Work task
Nothing in the records should be left out; transcribe them exactly.
___ Provided records ___
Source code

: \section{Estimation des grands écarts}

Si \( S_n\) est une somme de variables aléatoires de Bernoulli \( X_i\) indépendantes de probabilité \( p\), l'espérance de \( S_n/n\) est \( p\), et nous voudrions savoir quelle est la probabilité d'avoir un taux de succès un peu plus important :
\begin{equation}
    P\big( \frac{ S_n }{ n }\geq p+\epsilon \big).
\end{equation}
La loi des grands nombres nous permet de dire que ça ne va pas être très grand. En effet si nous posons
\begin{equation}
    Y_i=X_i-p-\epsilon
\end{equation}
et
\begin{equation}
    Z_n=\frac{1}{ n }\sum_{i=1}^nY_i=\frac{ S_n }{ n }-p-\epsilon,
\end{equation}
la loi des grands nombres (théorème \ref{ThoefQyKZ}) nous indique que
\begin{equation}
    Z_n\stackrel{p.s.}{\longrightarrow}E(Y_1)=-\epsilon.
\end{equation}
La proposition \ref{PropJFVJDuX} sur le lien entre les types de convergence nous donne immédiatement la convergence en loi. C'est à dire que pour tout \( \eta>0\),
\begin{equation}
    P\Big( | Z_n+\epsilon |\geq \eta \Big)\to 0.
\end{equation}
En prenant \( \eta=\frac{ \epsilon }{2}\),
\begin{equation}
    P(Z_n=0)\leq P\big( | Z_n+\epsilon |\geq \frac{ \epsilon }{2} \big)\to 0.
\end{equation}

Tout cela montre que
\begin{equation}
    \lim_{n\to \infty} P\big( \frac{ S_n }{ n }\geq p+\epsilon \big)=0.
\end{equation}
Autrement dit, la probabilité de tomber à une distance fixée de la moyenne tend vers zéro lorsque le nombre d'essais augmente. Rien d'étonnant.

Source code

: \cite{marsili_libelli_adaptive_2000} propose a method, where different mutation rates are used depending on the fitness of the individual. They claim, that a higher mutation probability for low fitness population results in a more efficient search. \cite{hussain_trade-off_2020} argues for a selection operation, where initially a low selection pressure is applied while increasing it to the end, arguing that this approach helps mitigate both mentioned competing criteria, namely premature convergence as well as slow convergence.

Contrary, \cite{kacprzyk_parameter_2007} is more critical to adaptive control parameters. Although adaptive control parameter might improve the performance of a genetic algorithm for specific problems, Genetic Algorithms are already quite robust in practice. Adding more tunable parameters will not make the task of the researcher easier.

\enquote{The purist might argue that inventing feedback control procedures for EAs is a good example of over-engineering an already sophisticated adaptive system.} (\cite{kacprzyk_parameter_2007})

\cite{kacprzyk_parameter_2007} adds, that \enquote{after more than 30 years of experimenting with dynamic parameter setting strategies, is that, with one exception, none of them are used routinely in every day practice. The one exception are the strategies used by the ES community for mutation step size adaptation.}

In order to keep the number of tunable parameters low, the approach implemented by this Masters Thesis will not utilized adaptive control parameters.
___
Answer to the problem
Source code

: \section{Estimation des grands écarts}

Si \( S_n\) est une somme de variables aléatoires de Bernoulli \( X_i\) indépendantes de probabilité \( p\), l'espérance de \( S_n/n\) est \( p\), et nous voudrions savoir quelle est la probabilité d'avoir un taux de succès un peu plus important :
\begin{equation}
    P\big( \frac{ S_n }{ n }\geq p+\epsilon \big).
\end{equation}
La loi des grands nombres nous permet de dire que ça ne va pas être très grand. En effet si nous posons
\begin{equation}
    Y_i=X_i-p-\epsilon
\end{equation}
et
\begin{equation}
    Z_n=\frac{1}{ n }\sum_{i=1}^nY_i=\frac{ S_n }{ n }-p-\epsilon,
\end{equation}
la loi des grands nombres (théorème \ref{ThoefQyKZ}) nous indique que
\begin{equation}
    Z_n\stackrel{p.s.}{\longrightarrow}E(Y_1)=-\epsilon.
\end{equation}
La proposition \ref{PropJFVJDuX} sur le lien entre les types de convergence nous donne immédiatement la convergence en loi. C'est à dire que pour tout \( \eta>0\),
\begin{equation}
    P\Big( | Z_n+\epsilon |\geq \eta \Big)\to 0.
\end{equation}
En prenant \( \eta=\frac{ \epsilon }{2}\),
\begin{equation}
    P(Z_n=0)\leq P\big( | Z_n+\epsilon |\geq \frac{ \epsilon }{2} \big)\to 0.
\end{equation}

Tout cela montre que
\begin{equation}
    \lim_{n\to \infty} P\big( \frac{ S_n }{ n }\geq p+\epsilon \big)=0.
\end{equation}
Autrement dit, la probabilité de tomber à une distance fixée de la moyenne tend vers zéro lorsque le nombre d'essais augmente. Rien d'étonnant.

Source code

: \cite{marsili_libelli_adaptive_2000} propose a method, where different mutation rates are used depending on the fitness of the individual. They claim, that a higher mutation probability for low fitness population results in a more efficient search. \cite{hussain_trade-off_2020} argues for a selection operation, where initially a low selection pressure is applied while increasing it to the end, arguing that this approach helps mitigate both mentioned competing criteria, namely premature convergence as well as slow convergence.

Contrary, \cite{kacprzyk_parameter_2007} is more critical to adaptive control parameters. Although adaptive control parameter might improve the performance of a genetic algorithm for specific problems, Genetic Algorithms are already quite robust in practice. Adding more tunable parameters will not make the task of the researcher easier.

\enquote{The purist might argue that inventing feedback control procedures for EAs is a good example of over-engineering an already sophisticated adaptive system.} (\cite{kacprzyk_parameter_2007})

\cite{kacprzyk_parameter_2007} adds, that \enquote{after more than 30 years of experimenting with dynamic parameter setting strategies, is that, with one exception, none of them are used routinely in every day practice. The one exception are the strategies used by the ES community for mutation step size adaptation.}

In order to keep the number of tunable parameters low, the approach implemented by this Masters Thesis will not utilized adaptive control parameters.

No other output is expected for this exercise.